12.8–12.10: Flowering plants are the most diverse and successful plants.

The bleeding heart flower (Lamprocapnos spectabilis) is a popular garden plant.
12.8: Angiosperms are the dominant plants today.

The appearance of flowering plants (angiosperms) about 135 million years ago in the Cretaceous period set the stage for the botanical world we know today, with flowering trees, flowering bushes, and all the grasses and herbaceous (non-woody) plants we see around us. The vast majority of plants on earth are flowering plants in the angiosperm group (FIGURE 12-19). Many of the early flowering plants would look familiar to us, and angiosperms dominate the plant world now, with some 250,000 species, compared with approximately 1,000 species of gymnosperms.

Figure 12.19: Snapshot of the angiosperms.

Flowers come in a bewildering variety of sizes, shapes, and colors, but they all have similar structures: a supporting stem with modified leaves—the flashy petals and the sepals, which form a (usually) green wrapping that encloses the flower while it is in bud. Most angiosperms combine the male and female reproductive structures in the same flower. The male structure is the stamen and includes the anther, which produces the pollen, and its supporting stalk, the filament. The female reproductive structure is the carpel.

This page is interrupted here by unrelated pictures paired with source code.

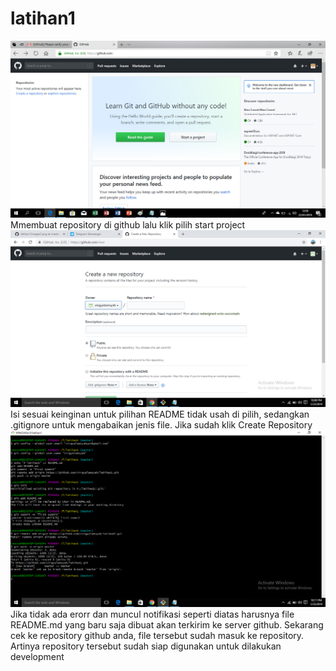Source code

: # latihan1
![foto1](https://raw.githubusercontent.com/virgyalamsyah/latihan1/master/images1.png)
Mmembuat repository di github lalu klik pilih start project
![foto2](https://raw.githubusercontent.com/virgyalamsyah/latihan1/master/images2.png)
Isi sesuai keinginan untuk pilihan README tidak usah di pilih, sedangkan .gitignore untuk mengabaikan jenis file. Jika sudah klik Create Repository
![foto3](https://raw.githubusercontent.com/virgyalamsyah/latihan1/master/images3.png)
Jika tidak ada erorr dan muncul notifikasi seperti diatas harusnya file README.md yang baru saja dibuat akan terkirim ke server github. Sekarang cek ke repository github anda, file tersebut sudah masuk ke repository. Artinya repository tersebut sudah siap digunakan untuk dilakukan development
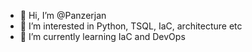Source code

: - 👋 Hi, I’m @Panzerjan
- 👀 I’m interested in Python, TSQL, IaC, architecture etc
- 🌱 I’m currently learning IaC and DevOps

<!---
Panzerjan/Panzerjan is a ✨ special ✨ repository because its `README.md` (this file) appears on your GitHub profile.
You can click the Preview link to take a look at your changes.
--->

It has an enclosed ovary at its base, which contains one or more ovules in which eggs develop; a stalk (the style), extending from the ovary; and a sticky tip (the stigma) (FIGURE 12-20).

Figure 12.20: A flower houses a plant’s reproductive structures.

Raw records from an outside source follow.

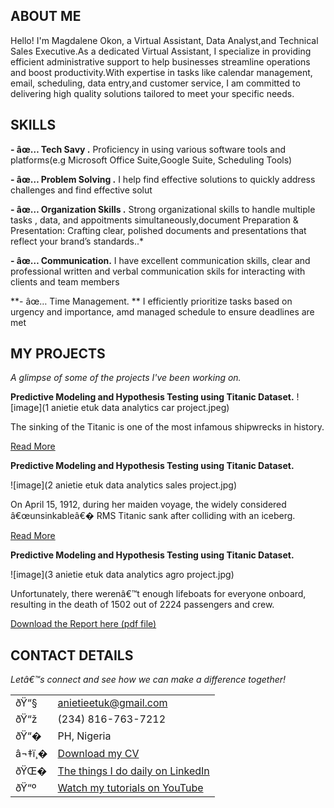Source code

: <!--Section 1: Introduce your self-->
## ABOUT ME

Hello! I'm Magdalene Okon, a Virtual Assistant, Data Analyst,and Technical Sales Executive.As a dedicated Virtual Assistant, I specialize in providing efficient administrative support to help businesses streamline operations and boost productivity.With expertise in tasks like calendar management, email, scheduling, data entry,and customer service, I am committed to delivering high quality solutions tailored to meet your specific needs.  

<!--Mention your top/relevant skills here - core and soft skills-->
## SKILLS

**- âœ… Tech Savy .**
Proficiency in using various software tools and platforms(e.g Microsoft Office Suite,Google Suite, Scheduling Tools)   

**- âœ… Problem Solving  .**
I help find effective solutions to quickly address challenges and find effective solut
 

**- âœ… Organization Skills .**
Strong organizational skills to handle multiple tasks , data, and appoitments simultaneously,document Preparation & Presentation: Crafting clear, polished documents and presentations that reflect your brand’s standards..*

**- âœ… Communication.**
I have excellent communication skills, clear and professional written and verbal communication skils for interacting with clients and team members

**- âœ… Time Management. **
I efficiently prioritize tasks based on urgency and importance, amd managed schedule to ensure deadlines are met

<!--Section 2: List 3-4 key projects-->
## MY PROJECTS

*A glimpse of some of the projects I've been working on.*

**Predictive Modeling and Hypothesis Testing using Titanic Dataset.**
![image](1 anietie etuk data analytics car project.jpeg)

The sinking of the Titanic is one of the most infamous shipwrecks in history.

[Read More](https://www.linkedin.com/pulse/predictive-modeling-hypothesis-testing-using-titanic-dataset-anietie/)

**Predictive Modeling and Hypothesis Testing using Titanic Dataset.**

![image](2 anietie etuk data analytics sales project.jpg)

On April 15, 1912, during her maiden voyage, the widely considered â€œunsinkableâ€� RMS Titanic sank after colliding with an iceberg.

[Read More](https://www.linkedin.com/pulse/predictive-modeling-hypothesis-testing-using-titanic-dataset-anietie/)

**Predictive Modeling and Hypothesis Testing using Titanic Dataset.**

![image](3 anietie etuk data analytics agro project.jpg)

Unfortunately, there werenâ€™t enough lifeboats for everyone onboard, resulting in the death of 1502 out of 2224 passengers and crew.

<a href="17 How to Present Data to Executives by Anietie Etuk.pdf">Download the Report here (pdf file)</a>

## CONTACT DETAILS

*Letâ€™s connect and see how we can make a difference together!*
<table>
  <tbody>
    <tr>
      <td>ðŸ“§</td>
      <td><a href="mailto:anietieetuk@gmail.com">anietieetuk@gmail.com</a></td>
    </tr>
    <tr>
      <td>ðŸ“ž</td>
      <td>(234) 816-763-7212</td>
    </tr>
    <tr>
      <td>ðŸ“�</td>
      <td>PH, Nigeria</td>
    </tr>
    <tr>
      <td>â¬‡ï¸�</td>
      <td><a href="https://etuk123456.github.io/portfolio1/docs/Profile.pdf">Download my CV</a></td>
    </tr>
    <tr>
      <td>ðŸŒ�</td>
      <td><a href="https://linkedin.com/in/etukanietie">The things I do daily on LinkedIn</a></td>
    </tr>
    <tr>
      <td>ðŸ“º</td>
      <td><a href="https://www.youtube.com/@LearnwithEtuk">Watch my tutorials on YouTube</a></td>
    </tr>
  </tbody>
</table>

Pollination, in angiosperms, is the transfer of pollen from the male reproductive structures to the female reproductive structures of a flower—sometimes the same flower, and sometimes a different flower (on the same plant or on a different plant). Pollination is a multi-step process in which a pollen grain sticks to the stigma, forms a tube that grows until it reaches the ovule, and thus provides a route for sperm to travel down the tube to fertilize the egg. In the next section, we explore the tremendously varied methods by which angiosperms get the male gametes to the female gametes.

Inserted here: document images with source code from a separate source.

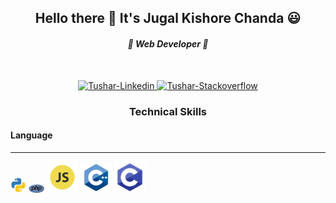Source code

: <script src="https://kit.fontawesome.com/9ec2b217e3.js" crossorigin="anonymous"></script>

<h2 align="center">Hello there 👋 It's Jugal Kishore Chanda 😃 </h2>
<h4 align="center"><i> 🌱 Web Developer 🌱</i></h4>
<br>
<p align="center">
  <a href="https://www.linkedin.com/in/jugal-kishore-chanda/" target="_blank">
  <img alt="Tushar-Linkedin" src="https://cdn4.iconfinder.com/data/icons/social-messaging-ui-color-shapes-2-free/128/social-linkedin-circle-512.png" width="30" height="30" >
  </a>
  
  <a href="https://stackoverflow.com/users/12183206/jugal-kishore-chanda" target="_blank">
    <img alt="Tushar-Stackoverflow" src="https://cdn2.iconfinder.com/data/icons/social-icons-color/512/stackoverflow-512.png" width="30" height="30" >
  </a>
</p>

<p align="center">
  
  <h3 align="center">Technical Skills</h3>
  <h4>Language</h4>
  <hr>
  <code><img src="images/python.png" alt="" width="25px"></code>
  <code><img src="images/php.png" alt="" width="25px"></code>
  <code><img src="images/js.png" alt="" width="50px"></code>
  <code><img src="images/cpp.png" alt="" width="50px"></code>
  <code><img src="images/c.png" alt="" width="50px"></code>
  
  
</p>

Although most flowers contain both male and female structures, several thousand species of plants produce flowers that are only male or only female. Sometimes, male and female flowers are borne on different individual plants, but in quite a few angiosperm species, the same plant has some male flowers and some female flowers, often side by side. Maize (corn) is a familiar plant with male and female flowers in different places on the same plant, although you might not recognize the reproductive structures as flowers. The tassel at the top of the plant is the male flower, and the ear is formed by female flowers.

TAKE-HOME MESSAGE MESSAGE 12.8

Flowering plants appeared more than 100 million years ago and diversified rapidly to become the dominant plants in the modern world. A flower houses a plant’s reproductive structures. Most flowers have both male and female reproductive structures, but some species have flowers with only male or only female structures.

Briefly describe the male and female parts of a flower.